Mom can't stop babying 55-year-old daughter
I was laid off recently from a job of 15 years. My confidence took a blow.
When I told my mom, she said, "Hurry up and update your resume. And don't forget to add your Employee of the Year award." I had of course already done that, and asked her why she thought I would forget about the highlight of my career. She said, "Don't get so defensive, I'm just trying to help!"
It would have been more helpful for her to say she had faith in me. But her style has always been 0 percent cheerleader, 100 percent drill sergeant.
I hesitate to tell her anything. When I say I'm going to the beach, she says, "Don't forget sunscreen!" and if I say, "Mom, I'm 55 years old and you don't need to tell me that," she says, "Don't get snippy with me!" -- then when I return, she says, "Did you wear sunscreen? Oh, good GIRL!" as though I'm a little kid, or so incompetent that I need to be told what to do.

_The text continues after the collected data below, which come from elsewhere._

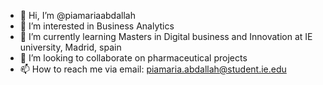 - 👋 Hi, I’m @piamariaabdallah
- 👀 I’m interested in Business Analytics 
- 🌱 I’m currently learning Masters in Digital business and Innovation at IE university, Madrid, spain 
- 💞️ I’m looking to collaborate on pharmaceutical projects
- 📫 How to reach me via email: piamaria.abdallah@student.ie.edu

<!---
piamariaabdallah/piamariaabdallah is a ✨ special ✨ repository because its `README.md` (this file) appears on your GitHub profile.
You can click the Preview link to take a look at your changes.
--->
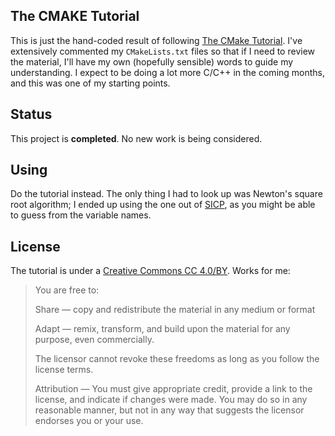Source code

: The CMAKE Tutorial
------------------

This is just the hand-coded result of following
[The CMake Tutorial](https://cmake.org/cmake-tutorial/).  I've
extensively commented my <code>CMakeLists.txt</code> files so that if I
need to review the material, I'll have my own (hopefully sensible) words
to guide my understanding.  I expect to be doing a lot more C/C++ in the
coming months, and this was one of my starting points.

Status
------

This project is **completed**.  No new work is being considered.

Using
-----

Do the tutorial instead.  The only thing I had to look up was Newton's
square root algorithm; I ended up using the one out of
[SICP](https://mitpress.mit.edu/sicp/full-text/book/book.html), as you
might be able to guess from the variable names.

License
-------

The tutorial is under a
[Creative Commons CC 4.0/BY](https://creativecommons.org/licenses/by/4.0/).
Works for me:

> You are free to:
>
>Share — copy and redistribute the material in any medium or format
>
>Adapt — remix, transform, and build upon the material
>for any purpose, even commercially.
>
>The licensor cannot revoke these freedoms as long as you follow the
>license terms.
>
>Attribution — You must give appropriate credit, provide a link to the
>license, and indicate if changes were made. You may do so in any
>reasonable manner, but not in any way that suggests the licensor
>endorses you or your use.
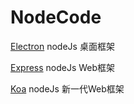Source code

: # NodeCode

[Electron](https://www.electronjs.org/docs)    nodeJs 桌面框架

[Express](http://expressjs.com/)     nodeJs Web框架

[Koa](https://koa.bootcss.com/)         nodeJs 新一代Web框架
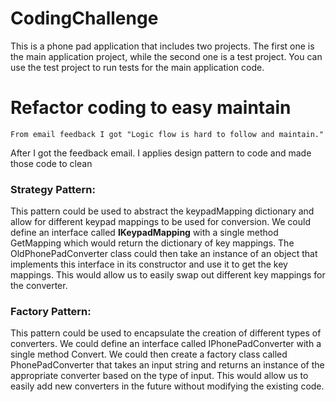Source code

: # CodingChallenge

This is a phone pad application that includes two projects. The first one is the main application project, while the second one is a test project. You can use the test project to run tests for the main application code.

# Refactor coding to easy maintain
    From email feedback I got "Logic flow is hard to follow and maintain."

After I got the feedback email. I applies design pattern to code and made those code to clean 

### **Strategy Pattern**:

This pattern could be used to abstract the keypadMapping dictionary and allow for different keypad mappings to be used for conversion. We could define an interface called **IKeypadMapping** with a single method GetMapping which would return the dictionary of key mappings. The OldPhonePadConverter class could then take an instance of an object that implements this interface in its constructor and use it to get the key mappings. This would allow us to easily swap out different key mappings for the converter.

### **Factory Pattern**:

This pattern could be used to encapsulate the creation of different types of converters. We could define an interface called IPhonePadConverter with a single method Convert. We could then create a factory class called PhonePadConverter that takes an input string and returns an instance of the appropriate converter based on the type of input. This would allow us to easily add new converters in the future without modifying the existing code.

I try to explain how I feel but she starts yelling at me.
My confidence suffers every time I talk to her because it seems like she thinks I'm dumb or can't take care of myself. But if I object, she gets upset. What can I say to make her understand that her unsolicited advice insults my intelligence?
-- Don't Need This "Help"
"To make her understand." That is your treadmill, your hamster wheel, your Mobius strip of maternal suffocation.
Trying to change her output -- what she thinks or feels or advises -- hasn't worked in 55 years, and isn't yours to change anyway. So, change your input.